I discovered as I got the fabric out of the closet (did I mention how delighted I am with my new crafts arrangement?), that I didn't have any lining fabric in the correct color. I must have used whatever I bought for something else. I did not feel like going all the way out to the fabric store (did I mention I was wearing pajama bottoms?). I did uncover, though, a lovely cream satiny fabric with grey ochre and blue flowers on it, and was pleasantly surprised to notice that, not only would it be suitable for the lining, but it would look professional and as though that had been the intended pairing all along. I had bought this fabric for a nightgown.

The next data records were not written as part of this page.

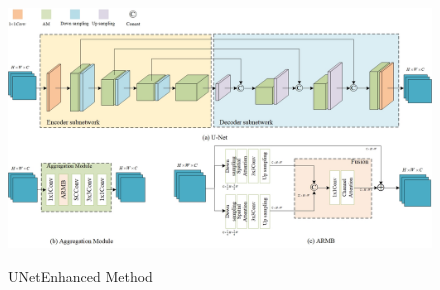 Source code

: \documentclass[CJK,aspectratio=169]{beamer}  %
\begin{document}
\begin{frame}
		\begin{figure}
			\centering
			\begin{minipage}{.65\textwidth}
				\includegraphics[width=0.85\linewidth]{picture/LLIE/My Architecture/U-Net and AM.jpg}
				\captionsetup{font=scriptsize}
				\label{fig: U-Net and AM}	
				\caption*{UNetEnhanced Method}
			\end{minipage}
			\captionsetup{font=scriptsize}
			\caption{
				\label{fig: CNN Branch}
			}
		\end{figure}
		
	\end{frame}
	
%		
%		
%		
	
\end{document}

I often buy a few yards of this silky stuff (really like a very thin and light satin on the outside), in whatever pretty pattern I can find in the clearance. It's not a very ironable fabric because it doesn't hold much of a fold, but it's not overly difficult to sew and it has a lot of applications. Now I'm excited because I've found one more potential use and will not have to hold myself in check when I find prints I like.
With this discovery, I launched full on to make my suit. I started with the jacket, and truth be told it was indeed a tough task, mainly because I was being very careful with it. Actually, the creation of the lapels (typically very difficult for me) was much easier than previous projects! I was excited about that, and about how it all came together, even more so because this all went down while I was listening to a story perfect for sewing to (I'd never read The Hobbit). As I stitched in the lining, I grew happier and happier with my fabric choice and, although I didn't do the best job with attaching the sleeve part of the lining, from the outside it looked great, and I know it will "ride up with wear." The skirt went pretty well; I didn't do the best job on the hem, so I may take it out when I have some time and redo it (the fabric has the slightest bit of stretch to it, and I found that the hem is tugged just a bit too far to the left, creating the smallest of bends in the pinstripes). I even had a little time last night before I quit to cover some buttons with scraps of fabric and stitch them onto the jacket, and make a little tie belt with the leftover silky.
The result, I must say, is very professional, and I am very excited that it all went so well. No major disasters at all. It was a great way to spend a quiet weekend at home. I'm most delighted about the lining discovery and above I have included a picture (ignore how bad I look! it was late!) so you can see what I mean.


Anonymous said...

What a fabulous suit! You're a stitchery genius!

Anonymous said...

Good job, good job. Wow--all in a weekend? *channels Michael Kors* The lining is a beautiful surprise, so luxurious and feminine against the traditional pinstripe.